BLOOMING LÀTIGO, Esfinteres Y Faquires
Un fastidioso ronzio si aggira nelle nostre orecchie martoriate da questo Esfinteres Y Faquires, prima uscita in vinile del quartetto sivigliano sponsorizzata dalla romana Trips Und Träume. Alla batteria c’è pure un membro degli Orthodox, gruppo visto dal vivo circa tre anni fa, ma che non ci aveva convinti del tutto.
I Blooming Làtigo, invece, segnano un punto a loro favore, riuscendo a coniugare la cattiveria esecutiva tipica del metal più evoluto con lo sforzo di risultare un pelo più originali di altre realtà simili (non c’è traccia di chitarre, ma in compenso regnano indiscussi due batterie ed electronics). Spesso giocano con atmosfere ossianiche (“Onania”) e fanno capolino prove sulfuree degne dei mai dimenticati Burning Witch (l’apertura di “Natrix Maura”). Decise virate avvengono poi in “Albinos De La Mente” e nella febbrile “Harold Foster”, bagnate nell’oceano nero del più melmoso hardcore punk, neanche fossimo capitati nel vascello dei Cro-Mags.

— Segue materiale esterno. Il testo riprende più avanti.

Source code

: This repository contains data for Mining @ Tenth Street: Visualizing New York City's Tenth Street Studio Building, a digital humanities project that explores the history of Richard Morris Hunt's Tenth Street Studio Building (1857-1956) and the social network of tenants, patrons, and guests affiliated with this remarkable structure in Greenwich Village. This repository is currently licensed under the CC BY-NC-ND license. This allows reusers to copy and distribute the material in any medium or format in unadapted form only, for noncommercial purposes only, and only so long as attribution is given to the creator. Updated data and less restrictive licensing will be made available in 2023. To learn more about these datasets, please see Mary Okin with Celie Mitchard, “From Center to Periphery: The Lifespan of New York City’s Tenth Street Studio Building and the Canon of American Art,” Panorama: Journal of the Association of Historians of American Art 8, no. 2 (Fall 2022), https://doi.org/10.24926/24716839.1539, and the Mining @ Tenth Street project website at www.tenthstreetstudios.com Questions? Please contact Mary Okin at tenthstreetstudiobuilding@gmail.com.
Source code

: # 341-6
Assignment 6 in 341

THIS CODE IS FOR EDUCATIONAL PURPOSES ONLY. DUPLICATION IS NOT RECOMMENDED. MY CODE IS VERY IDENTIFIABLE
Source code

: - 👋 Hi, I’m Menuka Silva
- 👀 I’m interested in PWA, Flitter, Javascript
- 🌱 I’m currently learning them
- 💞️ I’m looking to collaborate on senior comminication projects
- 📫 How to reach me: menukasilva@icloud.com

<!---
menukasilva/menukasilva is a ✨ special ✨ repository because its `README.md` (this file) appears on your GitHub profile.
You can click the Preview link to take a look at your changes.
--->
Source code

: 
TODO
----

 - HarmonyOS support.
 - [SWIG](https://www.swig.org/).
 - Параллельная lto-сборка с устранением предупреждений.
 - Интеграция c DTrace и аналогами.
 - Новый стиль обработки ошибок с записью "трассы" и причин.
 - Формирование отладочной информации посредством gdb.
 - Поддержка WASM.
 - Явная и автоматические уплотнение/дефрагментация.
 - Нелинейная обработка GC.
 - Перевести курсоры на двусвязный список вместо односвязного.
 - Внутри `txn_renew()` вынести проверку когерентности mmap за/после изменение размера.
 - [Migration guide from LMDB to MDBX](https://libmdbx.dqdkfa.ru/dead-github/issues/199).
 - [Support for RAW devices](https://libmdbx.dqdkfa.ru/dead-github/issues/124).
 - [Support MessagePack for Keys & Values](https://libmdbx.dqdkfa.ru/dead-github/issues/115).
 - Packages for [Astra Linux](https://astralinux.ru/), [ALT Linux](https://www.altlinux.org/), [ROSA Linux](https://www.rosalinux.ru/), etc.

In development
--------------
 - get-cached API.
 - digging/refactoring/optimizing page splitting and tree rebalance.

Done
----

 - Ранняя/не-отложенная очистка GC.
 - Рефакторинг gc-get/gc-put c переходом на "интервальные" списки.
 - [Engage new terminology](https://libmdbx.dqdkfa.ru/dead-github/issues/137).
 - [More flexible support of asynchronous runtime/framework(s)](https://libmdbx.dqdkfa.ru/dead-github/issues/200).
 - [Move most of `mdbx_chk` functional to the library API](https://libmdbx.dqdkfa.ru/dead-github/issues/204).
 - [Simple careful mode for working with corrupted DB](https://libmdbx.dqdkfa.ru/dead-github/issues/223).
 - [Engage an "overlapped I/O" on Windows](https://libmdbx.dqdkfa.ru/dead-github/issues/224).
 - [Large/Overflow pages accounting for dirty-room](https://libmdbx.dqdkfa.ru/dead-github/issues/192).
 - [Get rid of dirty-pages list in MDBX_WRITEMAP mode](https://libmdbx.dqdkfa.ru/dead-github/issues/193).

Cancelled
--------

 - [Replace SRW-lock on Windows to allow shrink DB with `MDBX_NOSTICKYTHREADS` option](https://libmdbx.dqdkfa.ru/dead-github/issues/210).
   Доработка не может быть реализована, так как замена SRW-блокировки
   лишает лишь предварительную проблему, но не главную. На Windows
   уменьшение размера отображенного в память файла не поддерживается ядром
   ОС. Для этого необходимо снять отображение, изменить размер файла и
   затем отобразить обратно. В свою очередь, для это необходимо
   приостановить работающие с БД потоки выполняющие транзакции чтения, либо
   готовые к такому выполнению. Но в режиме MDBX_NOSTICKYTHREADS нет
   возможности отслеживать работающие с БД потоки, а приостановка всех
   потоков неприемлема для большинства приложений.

I ragazzi dimostrano di avere della stoffa, ma sono coscienti di percorrere una strada che può condurli in un vicolo cieco. Non senza una dose di sfacciataggine, però, riescono lo stesso a non sembrare troppo derivativi (la teatralità estrosa di “Istorija Pries Istorija”, dove sembra di vedere il fantasma di Klaus Nomi innamorato del fisico statuario di Henry Rollins).
Apice del lavoro la finale “La Destrucciòn Del Aura”, ottundente messa nera che gioca su di un lato più affine al concetto di esoterismo, senza comunque dimenticare l’ipercinesi cara ai Blooming Làtigo, che a un tratto fanno detonare il tutto come dei musicisti più che navigati, distruggendo tutto quello che sta loro attorno, grazie alle potenti linee di basso e al cantato robotico di Xavier Castroviejo Fisher.
Un piccolo disco-monolito, dunque, che riesce a dimostrare come anche in campi ben circoscritti come questo l’eterogeneità possa venir fuori senza sembrare solo fine a se stessa. Più che promettenti.